Gene editing is growing rapidly in its application to trees and clonally propagated crops. The high efficiency that has been observed in annual crops clearly also applies to trees and clonal crops. The surge in publications and modified traits also suggests both a high scientific and a high commercial demand for its capabilities. However, the large majority of the publications to date have not had the gene editing machinery removed from the modified plants, confirming its difficulty in these crops. This is likely to be a result of their difficult breeding systems, delayed onset of reproduction, and general recalcitrance to transformation and regeneration of modified plants. Gene editing methods that do not insert transgenes, or seek to excise them after integration, though feasible and a subject of active research, have been rarely used and appear highly inefficient. We therefore believe that major innovations are needed both in methods for transient editing and excision, and in national and international regulation. Biological innovations should include the further development of widely effective viral systems for transient editing and efficient inducible recombinase systems for excision. Regulatory innovations should seek to focus on the products and their risk/benefit comparisons to conventional breeding methods, similar to that in the USDA SECURE system, thus not needlessly penalizing the use of recombinant DNA methods and the addition of inert (e.g., non-coding) and/or well-studied and harmless DNA elements (e.g., recombinase sites, T-DNA borders, common selectable markers) used when making new gene-edited varieties. Similar recommendations have been made many times with respect to transgenic crop regulation (e.g., Strauss 2003; Bradford et al. 2005) Indeed, CRISPR-associated genes, even if left in trees or clonal crops used for food or feed, appear to have little potential for food safety or allergy problems (Nakajima et al. 2016), nor as discussed above as gene drives should they enter wild or feral populations.

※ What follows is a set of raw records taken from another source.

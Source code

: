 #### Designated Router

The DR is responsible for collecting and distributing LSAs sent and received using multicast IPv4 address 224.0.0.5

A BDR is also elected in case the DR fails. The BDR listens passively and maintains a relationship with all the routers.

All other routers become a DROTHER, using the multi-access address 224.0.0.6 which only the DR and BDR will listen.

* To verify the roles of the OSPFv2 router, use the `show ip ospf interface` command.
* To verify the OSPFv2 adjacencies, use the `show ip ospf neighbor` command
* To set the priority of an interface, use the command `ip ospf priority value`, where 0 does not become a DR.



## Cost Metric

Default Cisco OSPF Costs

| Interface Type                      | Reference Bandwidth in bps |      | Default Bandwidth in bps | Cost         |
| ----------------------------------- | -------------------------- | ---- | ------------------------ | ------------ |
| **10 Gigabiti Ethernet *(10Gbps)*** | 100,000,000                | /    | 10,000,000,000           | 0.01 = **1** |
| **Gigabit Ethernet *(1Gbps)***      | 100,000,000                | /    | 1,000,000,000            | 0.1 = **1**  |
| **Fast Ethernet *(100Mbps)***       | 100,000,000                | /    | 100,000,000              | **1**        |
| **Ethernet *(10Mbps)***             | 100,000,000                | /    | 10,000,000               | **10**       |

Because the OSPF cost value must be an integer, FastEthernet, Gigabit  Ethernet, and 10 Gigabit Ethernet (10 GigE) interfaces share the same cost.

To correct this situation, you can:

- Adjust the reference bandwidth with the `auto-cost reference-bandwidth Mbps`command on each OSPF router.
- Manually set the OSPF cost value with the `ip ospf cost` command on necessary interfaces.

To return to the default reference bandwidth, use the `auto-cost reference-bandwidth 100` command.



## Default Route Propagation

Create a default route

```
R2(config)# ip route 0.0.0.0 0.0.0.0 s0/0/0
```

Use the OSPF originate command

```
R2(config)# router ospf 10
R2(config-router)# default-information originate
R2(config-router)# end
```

Although the new USDA SECURE regulations provide several avenues by which trees or clonally propagated and gene-edited crops could be exempted from regulatory oversight or minimally regulated through the RSR process, serious regulatory and legal obstacles may remain given the uncertainty in how the regulations actually become implemented in practice, and due to the limited harmonization among the USDA, EPA, and FDA in their gene editing rules (e.g., in pest-resistant vs. other types of crops by the EPA vs. USDA). In addition, the NEPA process provides an avenue for opponents to greatly delay or block products, and the CBD is capable of blocking or greatly delaying all products intended for international markets. Given the great functional similarity of many gene-edited products with those from conventional breeding, gene editing is challenging regulatory systems to rethink their foundations, with increased emphasis on product over process, which scientists have recommended for GMO crops since the 1980s (National Academies of Sciences, Engineering, and Medicine 2016). With a decades-long record of GMO food and tree safety (Walter et al. 2010) and a world increasingly unable to produce its food and fiber sustainably, we hope that leaders take full advantage of this moment to craft more scientifically based systems, rather than cling to outdated  method-based laws.